Photo by Brian Ray
A motorist makes his way over a patched section of Routt County Road 14 outside of Steamboat Springs on Monday afternoon. County officials are hosting an open meeting today regarding potential county road improvements.
- Tuesday, March 25, 2008, 4 p.m.
- Routt County Courthouse, 522 Lincoln Ave., Steamboat Springs
Steamboat Springs Almost five months after a proposed property tax increase failed by a 2-to-1 margin at the polls, a group of residents has asked Routt County officials not to give up on efforts to fund road improvements.
"We've been asked by a group of citizens to re-explore the potential for a road ballot issue again," Routt County Commissioner Doug Monger said. "We've been asked not to drop the issue of roads."
The Routt County Board of Commissioners will hold an open work session meeting today at 4 p.m. to discuss potential county road improvements and ideas for paying for them.
In November, Routt County voters overwhelmingly turned down a proposed property tax increase that would have raised $3.3 million or more a year for road improvements and other capital projects.
The bulk of the criticism for the proposal focused on its lack of a sunset provision - after a six-year plan to improve 60 miles of county roads, tax revenues would have continued to flow into county coffers. The proposal also asked that county government be exempt from the state's Taxpayers Bill of Rights, or TABOR, which places a limit on the growth of government revenues.
Planned projects for the increased revenue included widening the shoulders on Routt County Road 129, reconstructing parts of C.R. 14 south of Colorado Highway 131, and hard-surfacing a number of unpaved roads.
Commissioner Nancy Stahoviak said the latest push for such improvements came from a resolution passed at the Routt County Republican Central Committee's county assembly earlier this month.

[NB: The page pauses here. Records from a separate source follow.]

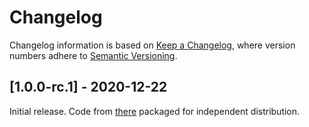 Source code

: <!-- Local IspellDict: en -->
<!-- SPDX-License-Identifier: GPL-3.0-or-later -->
<!-- SPDX-FileCopyrightText: 2020 Jens Lechtenbörger -->

# Changelog
Changelog information is based on
[Keep a Changelog](https://keepachangelog.com/en/1.0.0/),
where version numbers adhere to
[Semantic Versioning](https://semver.org/spec/v2.0.0.html).

## [1.0.0-rc.1] - 2020-12-22
   Initial release.  Code from
   [there](https://gitlab.com/oer/cs/programming/-/blob/master/functional_dependencies.py)
   packaged for independent distribution.

<!-- Remember -->
<!-- - Change types: Added, Changed, Deprecated, Removed, Fixed, Security -->
<!-- - Versions: Major.Minor.Patch -->
<!--   - Major for incompatible changes -->
<!--   - Minor for backwards compatible changes -->
<!--   - Patch for backwards compatible bug fixes -->
<!-- - Might use Ma.Mi.P-alpha < Ma.Mi.P-alpha.1 < Ma.Mi.P-beta -->
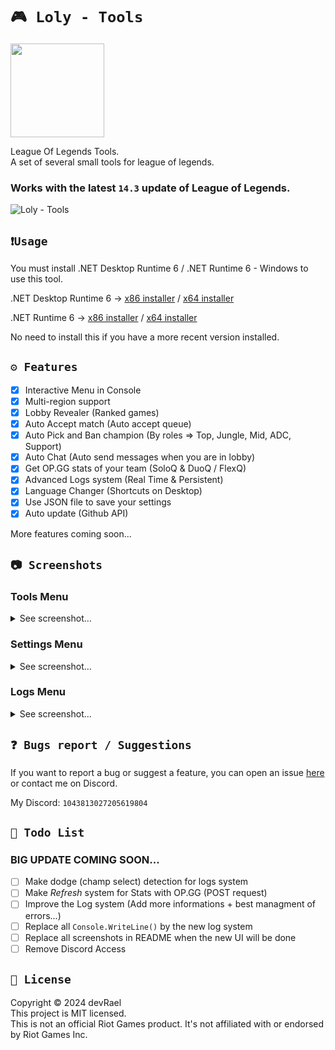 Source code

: ﻿# `🎮 Loly - Tools`

<img src="https://i.imgur.com/irDTPDC.png" width="150" alt=""/>

League Of Legends Tools.<br>
A set of several small tools for league of legends.

### Works with the latest `14.3` update of League of Legends.

![Loly - Tools](https://i.imgur.com/8o9dfBC.png)

## `❗Usage`

You must install .NET Desktop Runtime 6 / .NET Runtime 6 - Windows to use this tool.

.NET Desktop Runtime 6 -> [x86 installer](https://dotnet.microsoft.com/en-us/download/dotnet/thank-you/runtime-desktop-6.0.16-windows-x86-installer) / [x64 installer](https://dotnet.microsoft.com/en-us/download/dotnet/thank-you/runtime-desktop-6.0.16-windows-x64-installer)

.NET Runtime 6 -> [x86 installer](https://dotnet.microsoft.com/en-us/download/dotnet/thank-you/runtime-6.0.16-windows-x86-installer) / [x64 installer](https://dotnet.microsoft.com/en-us/download/dotnet/thank-you/runtime-6.0.16-windows-x64-installer)

No need to install this if you have a more recent version installed.

## `⚙️ Features`

- [x] Interactive Menu in Console
- [x] Multi-region support
- [x] Lobby Revealer (Ranked games)
- [x] Auto Accept match (Auto accept queue)
- [x] Auto Pick and Ban champion (By roles => Top, Jungle, Mid, ADC, Support)
- [x] Auto Chat (Auto send messages when you are in lobby)
- [x] Get OP.GG stats of your team (SoloQ & DuoQ / FlexQ)
- [x] Advanced Logs system (Real Time & Persistent)
- [x] Language Changer (Shortcuts on Desktop)
- [x] Use JSON file to save your settings
- [x] Auto update (Github API)

More features coming soon...

## `📷 Screenshots`

### Tools Menu

<details>
<summary>See screenshot...</summary>
<img src="https://i.imgur.com/Dnmqt3Y.png" alt="devRael1">
</details>

### Settings Menu

<details>
<summary>See screenshot...</summary>
<img src="https://i.imgur.com/pbCghK5.png" alt="devRael1">
</details>

### Logs Menu

<details>
<summary>See screenshot...</summary>
<img src="https://i.imgur.com/1ggLk5l.png" alt="devRael1">
</details>

## `❓ Bugs report / Suggestions`

If you want to report a bug or suggest a feature, you can open an
issue [here](https://github.com/devRael1/LolyTools/issues) or contact me on Discord.

My Discord: `1043813027205619804`

## `🧾 Todo List`

### BIG UPDATE COMING SOON...

- [ ] Make dodge (champ select) detection for logs system
- [ ] Make *Refresh* system for Stats with OP.GG (POST request)
- [ ] Improve the Log system (Add more informations + best managment of errors...)
- [ ] Replace all `Console.WriteLine()` by the new log system
- [ ] Replace all screenshots in README when the new UI will be done
- [ ] Remove Discord Access

## `📝 License`

Copyright © 2024 devRael<br>
This project is MIT licensed.<br>
This is not an official Riot Games product. It's not affiliated with or endorsed by Riot Games Inc.
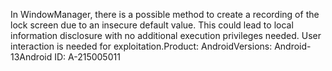 In WindowManager, there is a possible method to create a recording of the lock screen due to an insecure default value. This could lead to local information disclosure with no additional execution privileges needed. User interaction is needed for exploitation.Product: AndroidVersions: Android-13Android ID: A-215005011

Interestingly enough, Stahoviak said the resolution was supported by some of the most vehement opponents of last year's ballot measure.
Commissioners hope a resident-driven process will bridge the gap between strong support for road improvements and strong opposition to a property tax increase at a time of rapidly escalating property values. But commissioners said any proposal for widespread road improvements would have to be accompanied by a new revenue stream.
"Bottom line, we need money," Stahoviak said. "I think it would be great if a group of citizens tackled it and came up with something they think the voters would accept."
Commissioners hope such a group might come together at tonight's meeting.
"We don't want to appoint a citizens committee," Stahoviak said. We want interested citizens to self-form."
Stahoviak noted that three county programs funded by property taxes - the Museum and Heritage Capacity Building Grant Fund, Horizons Specialized Services and the county's Purchase of Development Rights program - were created in a similar fashion.
"We don't want to tell them what to do," Commissioner Diane Mitsch Bush said. "We want them to tell us what to do."
Commissioners noted that today's meeting isn't just for those who support road improvements, but also for those who would oppose such a plan.
"The best way to make sure you get what you want is to be there during the process," Monger said.
Commissioners also encourage residents of Routt County municipalities to attend. The county is statutorily required to share any taxes it collects in a municipality, creating the opportunity for road improvements in the county's cities and towns as well.